Exercise:
Each record must be copied in full and unchanged; any image it holds is excluded.

[Start of section]

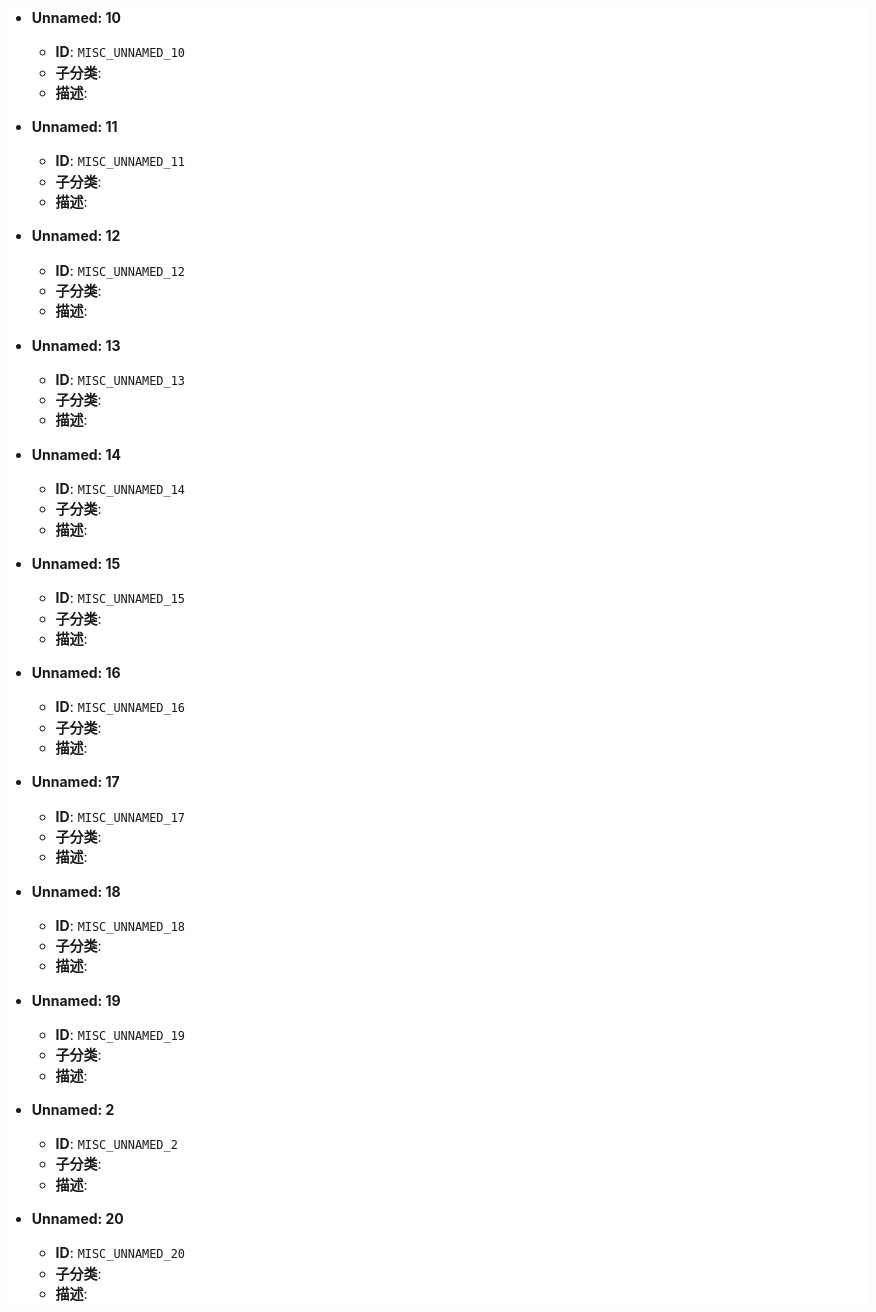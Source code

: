 - **Unnamed: 10**
  - **ID**: `MISC_UNNAMED_10`
  - **子分类**: 
  - **描述**: 

- **Unnamed: 11**
  - **ID**: `MISC_UNNAMED_11`
  - **子分类**: 
  - **描述**: 

- **Unnamed: 12**
  - **ID**: `MISC_UNNAMED_12`
  - **子分类**: 
  - **描述**: 

- **Unnamed: 13**
  - **ID**: `MISC_UNNAMED_13`
  - **子分类**: 
  - **描述**: 

- **Unnamed: 14**
  - **ID**: `MISC_UNNAMED_14`
  - **子分类**: 
  - **描述**: 

- **Unnamed: 15**
  - **ID**: `MISC_UNNAMED_15`
  - **子分类**: 
  - **描述**: 

- **Unnamed: 16**
  - **ID**: `MISC_UNNAMED_16`
  - **子分类**: 
  - **描述**: 

- **Unnamed: 17**
  - **ID**: `MISC_UNNAMED_17`
  - **子分类**: 
  - **描述**: 

- **Unnamed: 18**
  - **ID**: `MISC_UNNAMED_18`
  - **子分类**: 
  - **描述**: 

- **Unnamed: 19**
  - **ID**: `MISC_UNNAMED_19`
  - **子分类**: 
  - **描述**: 

- **Unnamed: 2**
  - **ID**: `MISC_UNNAMED_2`
  - **子分类**: 
  - **描述**: 

- **Unnamed: 20**
  - **ID**: `MISC_UNNAMED_20`
  - **子分类**: 
  - **描述**:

[End of section]

Response:
Source code

: - **Unnamed: 10**
  - **ID**: `MISC_UNNAMED_10`
  - **子分类**: 
  - **描述**: 

- **Unnamed: 11**
  - **ID**: `MISC_UNNAMED_11`
  - **子分类**: 
  - **描述**: 

- **Unnamed: 12**
  - **ID**: `MISC_UNNAMED_12`
  - **子分类**: 
  - **描述**: 

- **Unnamed: 13**
  - **ID**: `MISC_UNNAMED_13`
  - **子分类**: 
  - **描述**: 

- **Unnamed: 14**
  - **ID**: `MISC_UNNAMED_14`
  - **子分类**: 
  - **描述**: 

- **Unnamed: 15**
  - **ID**: `MISC_UNNAMED_15`
  - **子分类**: 
  - **描述**: 

- **Unnamed: 16**
  - **ID**: `MISC_UNNAMED_16`
  - **子分类**: 
  - **描述**: 

- **Unnamed: 17**
  - **ID**: `MISC_UNNAMED_17`
  - **子分类**: 
  - **描述**: 

- **Unnamed: 18**
  - **ID**: `MISC_UNNAMED_18`
  - **子分类**: 
  - **描述**: 

- **Unnamed: 19**
  - **ID**: `MISC_UNNAMED_19`
  - **子分类**: 
  - **描述**: 

- **Unnamed: 2**
  - **ID**: `MISC_UNNAMED_2`
  - **子分类**: 
  - **描述**: 

- **Unnamed: 20**
  - **ID**: `MISC_UNNAMED_20`
  - **子分类**: 
  - **描述**:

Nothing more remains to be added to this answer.